2-Dosyamız şüphelisi olan Erdoğan ÖZNAL’ın 10 Ekim 1997 tarihinde el yazısı ile
YÖK Başkanı Kemal GÜRÜZ’e “Sayın Başkanım” yazarak imzaladığı
1 sayfadan oluşan belgede özetle; (87.Kls. S:328)
Ülkemizin son yıllarda karşılaştığı en önemli sorunlardan biri olan “SİYASİ İSLAM” olarak tanımlanan sorunla mücadele her Türk vatandaşı için ulusal bir görev haline geldiği,
Bu düşünceden hareketle hazırlanan ve ilişikte sunulan çalışmanın bu uğurda verilen mücadeleye katkıda bulunacağı değerlendirilmektedir. Çalışma tamamen şahsi fikir ve düşüncelerimi içermektedir.
Bu çalışmanın esas amacının siyasi islamla nasıl mücadele edilmesi gerektiğinin temel felsefesini ortaya koymaktadır.
Yazı üslubunda alaşılmışın dışına çıkılmış bunun nedeninin olayları yaşayarak ve başkaları tarafından sözlü olarak kolaylıkla kullanmalarına imkan sağlamaktır.
Yazılanların hepsinin doğru olduğunu,
Derin saygılarımın kabulünü arz ederim.diye son bulmaktadır.
3- SİYASİ İSLAMLA MÜCADELE YÖNTEMLERİ
başlıklı Gizli ibareli Eylül 1997 tarihli 89 sayfadan oluşan belgede özetle; (87.Kls.

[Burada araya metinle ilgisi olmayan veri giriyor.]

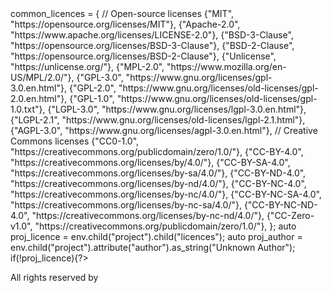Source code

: <?
static std::map<std::string, std::string> common_licences = {
    // Open-source licenses
    {"MIT", "https://opensource.org/licenses/MIT"},
    {"Apache-2.0", "https://www.apache.org/licenses/LICENSE-2.0"},
    {"BSD-3-Clause", "https://opensource.org/licenses/BSD-3-Clause"},
    {"BSD-2-Clause", "https://opensource.org/licenses/BSD-2-Clause"},
    {"Unlicense", "https://unlicense.org/"},
    {"MPL-2.0", "https://www.mozilla.org/en-US/MPL/2.0/"},
    {"GPL-3.0", "https://www.gnu.org/licenses/gpl-3.0.en.html"},
    {"GPL-2.0", "https://www.gnu.org/licenses/old-licenses/gpl-2.0.en.html"},
    {"GPL-1.0", "https://www.gnu.org/licenses/old-licenses/gpl-1.0.txt"},
    {"LGPL-3.0", "https://www.gnu.org/licenses/lgpl-3.0.en.html"},
    {"LGPL-2.1", "https://www.gnu.org/licenses/old-licenses/lgpl-2.1.html"},
    {"AGPL-3.0", "https://www.gnu.org/licenses/agpl-3.0.en.html"},

    // Creative Commons licenses
    {"CC0-1.0", "https://creativecommons.org/publicdomain/zero/1.0/"},
    {"CC-BY-4.0", "https://creativecommons.org/licenses/by/4.0/"},
    {"CC-BY-SA-4.0", "https://creativecommons.org/licenses/by-sa/4.0/"},
    {"CC-BY-ND-4.0", "https://creativecommons.org/licenses/by-nd/4.0/"},
    {"CC-BY-NC-4.0", "https://creativecommons.org/licenses/by-nc/4.0/"},
    {"CC-BY-NC-SA-4.0", "https://creativecommons.org/licenses/by-nc-sa/4.0/"},
    {"CC-BY-NC-ND-4.0", "https://creativecommons.org/licenses/by-nc-nd/4.0/"},
    {"CC-Zero-v1.0", "https://creativecommons.org/publicdomain/zero/1.0/"},
};

auto proj_licence = env.child("project").child("licences");
auto proj_author = env.child("project").attribute("author").as_string("Unknown Author");
if(!proj_licence){?>

All rights reserved by <?WRITE(proj_author)?>

<?
}
else for (pugi::xml_node child: proj_licence.children())
    if (child.type() == pugi::node_pcdata)
        WRITE(child.value());?>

S:243-326)
İÇİNDEKİLER
-SİYASİ İSLAMİ KURMA ÇABALARI
Tesettürü desteklemeleri ve uygulamaları
Türban üzerinde çok ısrarla durmaları .
Taksime ve Çankaya’ya cami yapılması
Tarikat liderlerine Başbakanlık konutunda devlet parasıyla akşam yemeği verilmesi,
D-8 Teşkilatının kurulması,
Başbakan ERBAKAN’ın ilk resmi ziyaretini İRAN’a yapması, müteakip ziyaretlerin LİBYA, NİJERYA, ve MALEZYA gibi İslam ülkelerine yapılması,
Onbir aylık iktidarları esnasında Başbakan’ın hiçbir batı ülkesine resmi ziyaret yapmaması,
Büyükelçilerde oruç tutsun,.. RP li komisyon üyelerinin dilekleri,
T.C.nin yurt dışı temsilciliklerinde türbanlılara iyi davranılsın, türbanlı-türbansız ayrımı yapılmasın,
Dışışleri Bakanlığı’na memur alınırken Arapça dilide, Fransızca ve İngilizce gibi aranan diller arasına sokulsun (16 Kasım 1996 Hürriyet)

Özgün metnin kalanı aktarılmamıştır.